Worried about your personal information falling into the hands of data brokers or ID thieves? You can protect it at least somewhat without having to resort to cash-only buying
You may fear hackers, or desire to avoid sharing personal data. Or maybe you just want to keep your sweetie from finding out about a birthday gift. Whatever the reason, sometimes you want to keep a purchase secret.
Sure, you can use cash, but often that’s just not practical, especially if you shop online.
There are other ways to cover — or at least blur — your tracks, experts say.
“It’s almost impossible to buy anonymously online but there are things you can do to mask yourself a little more,” says Pam Dixon, founder and executive director of the World Privacy Forum.

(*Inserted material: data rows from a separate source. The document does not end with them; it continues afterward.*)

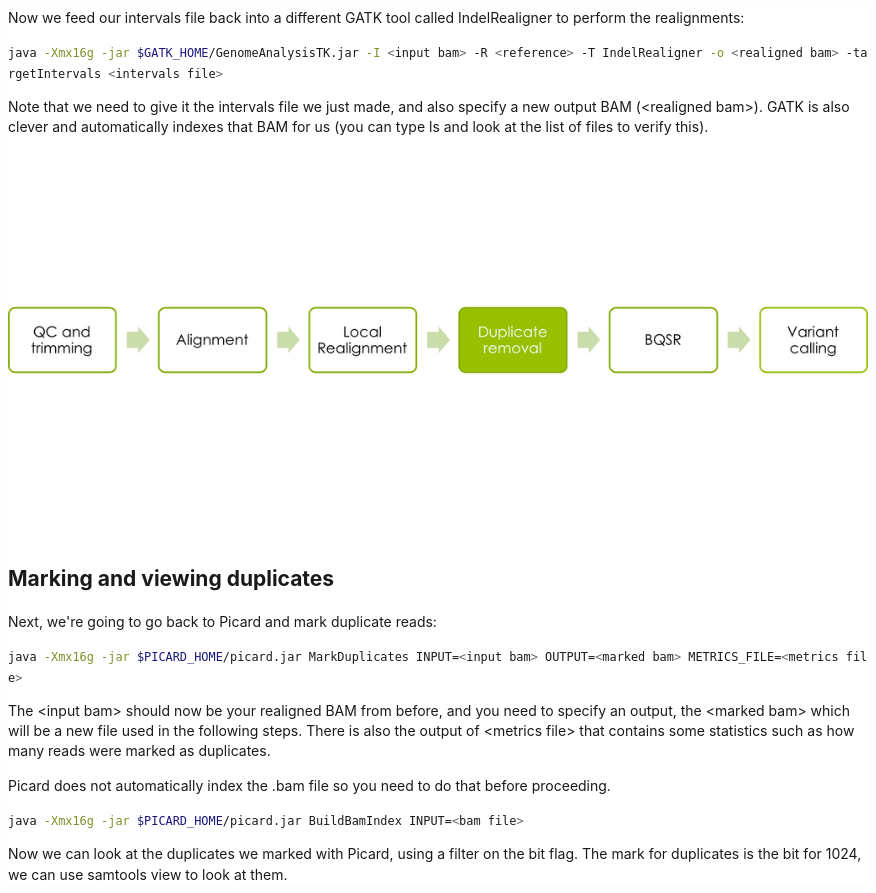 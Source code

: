 Now we feed our intervals file back into a different GATK tool called IndelRealigner to perform the realignments:

```bash
java -Xmx16g -jar $GATK_HOME/GenomeAnalysisTK.jar -I <input bam> -R <reference> -T IndelRealigner -o <realigned bam> -targetIntervals <intervals file>
```

Note that we need to give it the intervals file we just made, and also specify a new output BAM (&lt;realigned bam&gt;).
GATK is also clever and automatically indexes that BAM for us (you can type ls and look at the list of files to verify this).

<img src="files/NGS_workflow/wf_markdup.png" style="width: 100%"/>


## Marking and viewing duplicates

Next, we're going to go back to Picard and mark duplicate reads:

```bash
java -Xmx16g -jar $PICARD_HOME/picard.jar MarkDuplicates INPUT=<input bam> OUTPUT=<marked bam> METRICS_FILE=<metrics file>
```

The &lt;input bam&gt; should now be your realigned BAM from before, and you need to specify an output, the &lt;marked bam&gt; which will be a new file used in the following steps.
There is also the output of &lt;metrics file&gt; that contains some statistics such as how many reads were marked as duplicates.

Picard does not automatically index the .bam file so you need to do that before proceeding.

```bash
java -Xmx16g -jar $PICARD_HOME/picard.jar BuildBamIndex INPUT=<bam file>
```

Now we can look at the duplicates we marked with Picard, using a filter on the bit flag.
The mark for duplicates is the bit for 1024, we can use samtools view to look at them.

Data breaches have raised Americans’ awareness of the risks of having personal information stolen. Dixon was on a plane to London when two of her credit cards were canceled because of the Home Depot data breach. “I landed in London and if I had not had a third credit card … I would not have had any place to stay or go,” she says. “It is a huge inconvenience.”
Masking your purchases can also provide a degree of privacy from data miners who track your spending. Marketing companies buy consumer data to build profiles on potential customers, which are used by retailers, health insurers and colleges, according to Dixon. “You get away from being profiled by retailers and having your information sold to data brokers about what you purchase,” she says.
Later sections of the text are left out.